AUC makes 200 top business schools list globally in 2013

Ahram Online, Monday 4 Feb 2013

QS Global Business Schools report for 2012/2013, which ranks MBA programmes by graduate employability, includes American University in Cairo in its selection of world's top 200 business schools

AUC
American University in Cairo (AUC) (Photo: Reuters)

The American University in Cairo's MBA programme has been designated as one of the top 200 in the world, according to the QS Global 200 Business Schools report for 2012/2013.

Within the "Emerging Global: Middle East and Africa" category, the AUC's Masters in Business Administration (MBA) programme was ranked second, scoring 32.1 out of 100 with employers in terms of graduate employability.

The University of Cape Town Graduate School of Business came first, with an employer index score of 57.1, and the University of Witwatersrand in South Africa came in third, with an index of 29.1.

Harvard Business School, which tops the Elite Global business schools category for North America, scored a perfect 100.

AUC MBA graduates' average salary, however, stood at $7,000 a year, well below both the University of Cape Town's $82,000 and Witwatersrand's $50,000. There was also a marked gap between the three in the percentage of international students, which stood at 3 per cent for AUC, and 24 per cent and 10 per cent for Cape Town and Witwatersrand, respectively.

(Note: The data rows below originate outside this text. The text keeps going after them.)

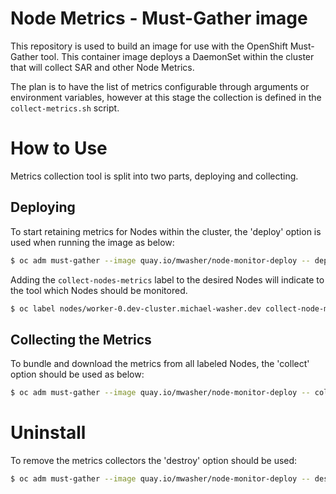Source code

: # Node Metrics - Must-Gather image

This repository is used to build an image for use with the OpenShift Must-Gather tool.
This container image deploys a DaemonSet within the cluster that will collect SAR and other Node Metrics.

The plan is to have the list of metrics configurable through arguments or environment variables, however at this stage the collection is defined in the `collect-metrics.sh` script.

# How to Use
Metrics collection tool is split into two parts, deploying and collecting.

## Deploying
To start retaining metrics for Nodes within the cluster, the 'deploy' option is used when running the image as below:
```bash 
$ oc adm must-gather --image quay.io/mwasher/node-monitor-deploy -- deploy
```

Adding the `collect-nodes-metrics` label to the desired Nodes will indicate to the tool which Nodes should be monitored.
```bash 
$ oc label nodes/worker-0.dev-cluster.michael-washer.dev collect-node-metrics=""
```

## Collecting the Metrics
To bundle and download the metrics from all labeled Nodes, the 'collect' option should be used as below:
```bash 
$ oc adm must-gather --image quay.io/mwasher/node-monitor-deploy -- collect
```

# Uninstall
To remove the metrics collectors the 'destroy' option should be used:
```bash 
$ oc adm must-gather --image quay.io/mwasher/node-monitor-deploy -- destroy
```
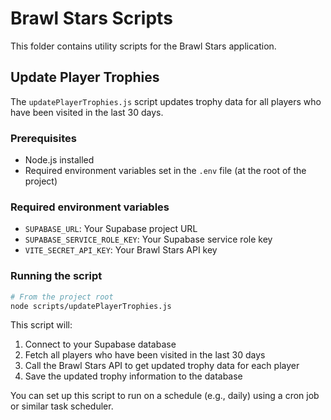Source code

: 
# Brawl Stars Scripts

This folder contains utility scripts for the Brawl Stars application.

## Update Player Trophies

The `updatePlayerTrophies.js` script updates trophy data for all players who have been visited in the last 30 days.

### Prerequisites

- Node.js installed
- Required environment variables set in the `.env` file (at the root of the project)

### Required environment variables

- `SUPABASE_URL`: Your Supabase project URL
- `SUPABASE_SERVICE_ROLE_KEY`: Your Supabase service role key
- `VITE_SECRET_API_KEY`: Your Brawl Stars API key

### Running the script

```bash
# From the project root
node scripts/updatePlayerTrophies.js
```

This script will:
1. Connect to your Supabase database
2. Fetch all players who have been visited in the last 30 days
3. Call the Brawl Stars API to get updated trophy data for each player
4. Save the updated trophy information to the database

You can set up this script to run on a schedule (e.g., daily) using a cron job or similar task scheduler.
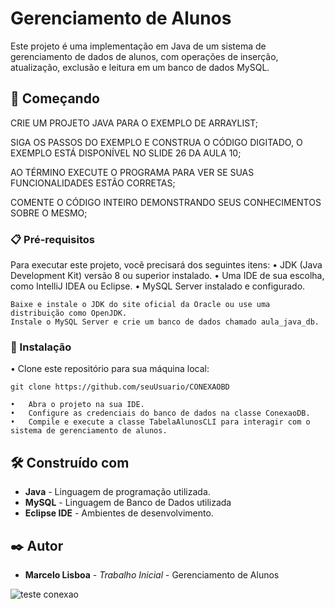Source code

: # Gerenciamento de Alunos

Este projeto é uma implementação em Java de um sistema de gerenciamento de dados de alunos, com operações de inserção, atualização, exclusão e leitura em um banco de dados MySQL.

## 🚀 Começando

CRIE UM PROJETO JAVA PARA O EXEMPLO DE ARRAYLIST;

SIGA OS PASSOS DO EXEMPLO E CONSTRUA O CÓDIGO DIGITADO, O EXEMPLO ESTÁ DISPONÍVEL NO SLIDE 26 DA AULA 10;

AO TÉRMINO EXECUTE O PROGRAMA PARA VER SE SUAS FUNCIONALIDADES ESTÃO CORRETAS;

COMENTE O CÓDIGO INTEIRO DEMONSTRANDO SEUS CONHECIMENTOS SOBRE O MESMO;

### 📋 Pré-requisitos

Para executar este projeto, você precisará dos seguintes itens:
	•	JDK (Java Development Kit) versão 8 ou superior instalado.
	•	Uma IDE de sua escolha, como IntelliJ IDEA ou Eclipse.
	•	MySQL Server instalado e configurado.

```
Baixe e instale o JDK do site oficial da Oracle ou use uma distribuição como OpenJDK.
Instale o MySQL Server e crie um banco de dados chamado aula_java_db.
```

### 🔧 Instalação

•	Clone este repositório para sua máquina local:

```
git clone https://github.com/seuUsuario/CONEXAOBD

```

	•	Abra o projeto na sua IDE.
	•	Configure as credenciais do banco de dados na classe ConexaoDB.
	•	Compile e execute a classe TabelaAlunosCLI para interagir com o sistema de gerenciamento de alunos.

## 🛠️ Construído com

* **Java** - Linguagem de programação utilizada.
* **MySQL** - Linguagem de Banco de Dados utilizada
* **Eclipse IDE** - Ambientes de desenvolvimento.

## ✒️ Autor

* **Marcelo Lisboa** - *Trabalho Inicial* - Gerenciamento de Alunos


![teste conexao](https://github.com/user-attachments/assets/7aeb29df-c0c1-45f9-80a5-cc5b7c05cc98)


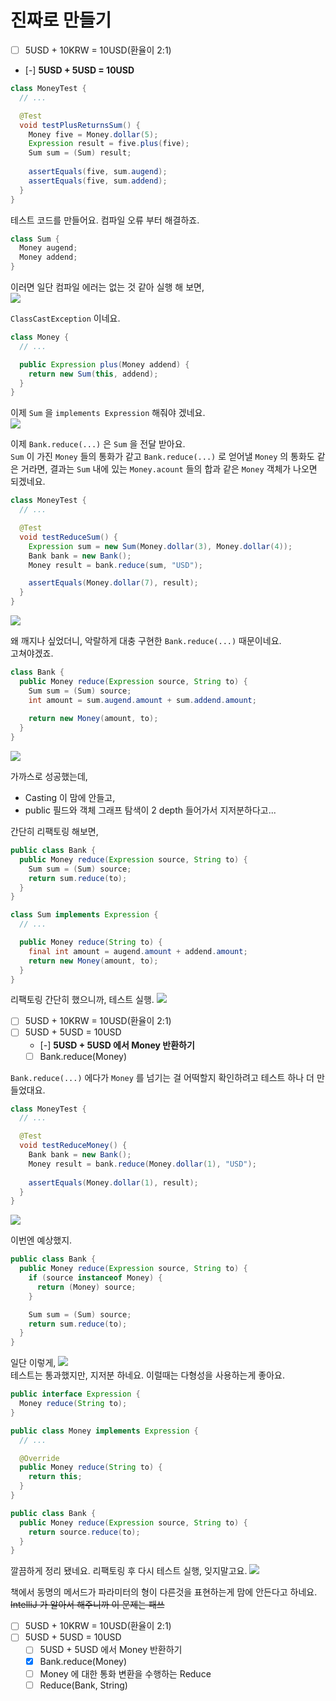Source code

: # 진짜로 만들기

- [ ] 5USD + 10KRW = 10USD(환율이 2:1)   
- [-] **5USD + 5USD = 10USD**  

```java
class MoneyTest {
  // ...

  @Test
  void testPlusReturnsSum() {
    Money five = Money.dollar(5);
    Expression result = five.plus(five);
    Sum sum = (Sum) result;
    
    assertEquals(five, sum.augend);
    assertEquals(five, sum.addend);
  }
}
```
테스트 코드를 만들어요. 컴파일 오류 부터 해결하죠.
```java
class Sum {
  Money augend;
  Money addend;
}
```

이러면 일단 컴파일 에러는 없는 것 같아 실행 해 보면,  
![](IMG001.png)  

`ClassCastException` 이네요.

```java
class Money {
  // ...

  public Expression plus(Money addend) {
    return new Sum(this, addend);
  }
}
```

이제 `Sum` 을 `implements Expression` 해줘야 겠네요.  
![](IMG002.png)  

이제 `Bank.reduce(...)` 은 `Sum` 을 전달 받아요.  
`Sum` 이 가진 `Money` 들의 통화가 같고 `Bank.reduce(...)` 로 얻어낼 `Money` 의 통화도 같은 거라면, 결과는 `Sum` 내에 있는 `Money.acount` 들의 합과 같은 `Money` 객체가 나오면 되겠네요.

```java
class MoneyTest {
  // ...

  @Test
  void testReduceSum() {
    Expression sum = new Sum(Money.dollar(3), Money.dollar(4));
    Bank bank = new Bank();
    Money result = bank.reduce(sum, "USD");

    assertEquals(Money.dollar(7), result);
  }
}
``` 
![](IMG003.png)  

왜 깨지나 싶었더니, 악랄하게 대충 구현한 `Bank.reduce(...)` 때문이네요.  
고쳐야겠죠.
```java
class Bank {
  public Money reduce(Expression source, String to) {
    Sum sum = (Sum) source;
    int amount = sum.augend.amount + sum.addend.amount;
    
    return new Money(amount, to);
  }
}
```
![](IMG004.png)  

가까스로 성공했는데,
- Casting 이 맘에 안들고,
- public 필드와 객체 그래프 탐색이 2 depth 들어가서 지저분하다고...

간단히 리팩토링 해보면,

```java
public class Bank {
  public Money reduce(Expression source, String to) {
    Sum sum = (Sum) source;
    return sum.reduce(to);
  }
}

class Sum implements Expression {
  // ...

  public Money reduce(String to) {
    final int amount = augend.amount + addend.amount;
    return new Money(amount, to);
  }
}
```
리팩토링 간단히 했으니까, 테스트 실행.
![](IMG005.png)  

- [ ] 5USD + 10KRW = 10USD(환율이 2:1)   
- [ ] 5USD + 5USD = 10USD  
  - [-] **5USD + 5USD 에서 Money 반환하기**  
  - [ ] Bank.reduce(Money)  

`Bank.reduce(...)` 에다가 `Money` 를 넘기는 걸 어떡할지 확인하려고 테스트 하나 더 만들었대요.  

```java
class MoneyTest {
  // ...

  @Test
  void testReduceMoney() {
    Bank bank = new Bank();
    Money result = bank.reduce(Money.dollar(1), "USD");
    
    assertEquals(Money.dollar(1), result);
  }
}
```
![](IMG006.png)  

이번엔 예상했지.
```java
public class Bank {
  public Money reduce(Expression source, String to) {
    if (source instanceof Money) {
      return (Money) source;
    }

    Sum sum = (Sum) source;
    return sum.reduce(to);
  }
}
```
일단 이렇게,
![](IMG007.png)  
테스트는 통과했지만, 지저분 하네요. 이럴때는 다형성을 사용하는게 좋아요.

```java
public interface Expression {
  Money reduce(String to);
}

public class Money implements Expression {
  // ...

  @Override
  public Money reduce(String to) {
    return this;
  }
}

public class Bank {
  public Money reduce(Expression source, String to) {
    return source.reduce(to);
  }
}
```
깔끔하게 정리 됐네요. 리팩토링 후 다시 테스트 실행, 잊지말고요.
![](IMG008.png)  

책에서 동명의 메서드가 파라미터의 형이 다른것을 표현하는게 맘에 안든다고 하네요.  
~~IntelliJ 가 알아서 해주니까 이 문제는 패쓰~~

- [ ] 5USD + 10KRW = 10USD(환율이 2:1)   
- [ ] 5USD + 5USD = 10USD  
  - [ ] 5USD + 5USD 에서 Money 반환하기  
  - [X] Bank.reduce(Money)
  - [ ] Money 에 대한 통화 변환을 수행하는 Reduce
  - [ ] Reduce(Bank, String)      
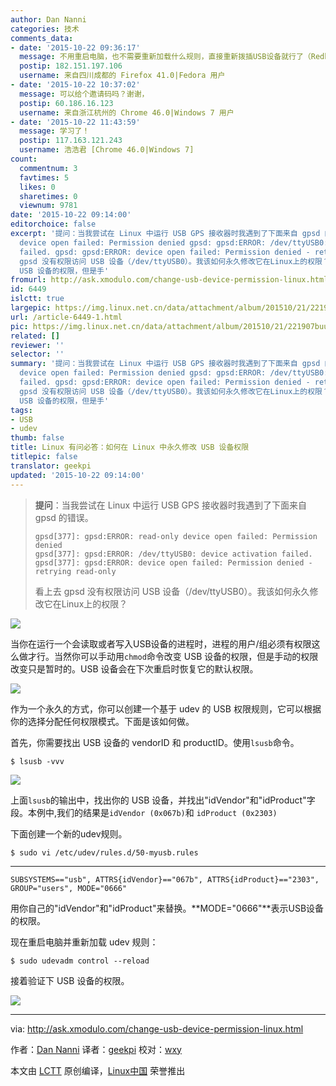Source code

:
 ```yaml
---
author: Dan Nanni
categories: 技术
comments_data:
- date: '2015-10-22 09:36:17'
  message: 不用重启电脑，也不需要重新加载什么规则，直接重新拨插USB设备就行了（Redhat系列）
  postip: 182.151.197.106
  username: 来自四川成都的 Firefox 41.0|Fedora 用户
- date: '2015-10-22 10:37:02'
  message: 可以给个邀请码吗？谢谢，
  postip: 60.186.16.123
  username: 来自浙江杭州的 Chrome 46.0|Windows 7 用户
- date: '2015-10-22 11:43:59'
  message: 学习了！
  postip: 117.163.121.243
  username: 浩浩君 [Chrome 46.0|Windows 7]
count:
  commentnum: 3
  favtimes: 5
  likes: 0
  sharetimes: 0
  viewnum: 9781
date: '2015-10-22 09:14:00'
editorchoice: false
excerpt: '提问：当我尝试在 Linux 中运行 USB GPS 接收器时我遇到了下面来自 gpsd 的错误。 gpsd: gpsd:ERROR: read-only
  device open failed: Permission denied gpsd: gpsd:ERROR: /dev/ttyUSB0: device activation
  failed. gpsd: gpsd:ERROR: device open failed: Permission denied - retrying read-only  看上去
  gpsd 没有权限访问 USB 设备（/dev/ttyUSB0）。我该如何永久修改它在Linux上的权限？   当你在运行一个会读取或者写入USB设备的进程时，进程的用户/组必须有权限这么做才行。当然你可以手动用chmod命令改变
  USB 设备的权限，但是手'
fromurl: http://ask.xmodulo.com/change-usb-device-permission-linux.html
id: 6449
islctt: true
largepic: https://img.linux.net.cn/data/attachment/album/201510/21/221907buuu7yy6ebay7r9b.png
url: /article-6449-1.html
pic: https://img.linux.net.cn/data/attachment/album/201510/21/221907buuu7yy6ebay7r9b.png.thumb.jpg
related: []
reviewer: ''
selector: ''
summary: '提问：当我尝试在 Linux 中运行 USB GPS 接收器时我遇到了下面来自 gpsd 的错误。 gpsd: gpsd:ERROR: read-only
  device open failed: Permission denied gpsd: gpsd:ERROR: /dev/ttyUSB0: device activation
  failed. gpsd: gpsd:ERROR: device open failed: Permission denied - retrying read-only  看上去
  gpsd 没有权限访问 USB 设备（/dev/ttyUSB0）。我该如何永久修改它在Linux上的权限？   当你在运行一个会读取或者写入USB设备的进程时，进程的用户/组必须有权限这么做才行。当然你可以手动用chmod命令改变
  USB 设备的权限，但是手'
tags:
- USB
- udev
thumb: false
title: Linux 有问必答：如何在 Linux 中永久修改 USB 设备权限
titlepic: false
translator: geekpi
updated: '2015-10-22 09:14:00'
---
```



> 
> **提问**：当我尝试在 Linux 中运行 USB GPS 接收器时我遇到了下面来自 gpsd 的错误。
> 
> 
> 
> ```
> gpsd[377]: gpsd:ERROR: read-only device open failed: Permission denied
> gpsd[377]: gpsd:ERROR: /dev/ttyUSB0: device activation failed.
> gpsd[377]: gpsd:ERROR: device open failed: Permission denied - retrying read-only 
> 
> ```
> 
> 看上去 gpsd 没有权限访问 USB 设备（/dev/ttyUSB0）。我该如何永久修改它在Linux上的权限？
> 
> 
> 


![](/data/attachment/album/201510/21/221907buuu7yy6ebay7r9b.png)


当你在运行一个会读取或者写入USB设备的进程时，进程的用户/组必须有权限这么做才行。当然你可以手动用`chmod`命令改变 USB 设备的权限，但是手动的权限改变只是暂时的。USB 设备会在下次重启时恢复它的默认权限。


![](/data/attachment/album/201510/21/221921ukoi2kjbzm8irnom.jpg)


作为一个永久的方式，你可以创建一个基于 udev 的 USB 权限规则，它可以根据你的选择分配任何权限模式。下面是该如何做。


首先，你需要找出 USB 设备的 vendorID 和 productID。使用`lsusb`命令。



```
$ lsusb -vvv 

```

![](/data/attachment/album/201510/21/221927xf9d70089b0idzbb.jpg)


上面`lsusb`的输出中，找出你的 USB 设备，并找出"idVendor"和"idProduct"字段。本例中,我们的结果是`idVendor (0x067b)`和 `idProduct (0x2303)`


下面创建一个新的udev规则。



```
$ sudo vi /etc/udev/rules.d/50-myusb.rules 

```



---



```
SUBSYSTEMS=="usb", ATTRS{idVendor}=="067b", ATTRS{idProduct}=="2303", GROUP="users", MODE="0666"

```

用你自己的"idVendor"和"idProduct"来替换。**MODE="0666"**表示USB设备的权限。


现在重启电脑并重新加载 udev 规则：



```
$ sudo udevadm control --reload 

```

接着验证下 USB 设备的权限。


![](/data/attachment/album/201510/21/221928zdfdryz1tud01mfd.jpg)




---


via: <http://ask.xmodulo.com/change-usb-device-permission-linux.html>


作者：[Dan Nanni](http://ask.xmodulo.com/author/nanni) 译者：[geekpi](https://github.com/geekpi) 校对：[wxy](https://github.com/wxy)


本文由 [LCTT](https://github.com/LCTT/TranslateProject) 原创编译，[Linux中国](https://linux.cn/) 荣誉推出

Harvard Business School, by comparison, boasts 36 per cent international students and its graduates earn an average of $122,000 a year.

The report does not provide an integrated single ranking of all 200 universities, instead separating them into ranked clusters. AUC figures as part of the Emerging Global business schools, which "have an established reputation for excellence among employers that stretches well beyond their region" as the report reads. In the coming years, these can aspire to become Elite Global business schools, likes Harvard Business School, INSEAD, and London Business School.

Elite Global institutions remain concentrated geographically in the US and Europe, with fewer located in the Asia-Pacific region. No business schools in the Middle East and Africa have earned that classification this year.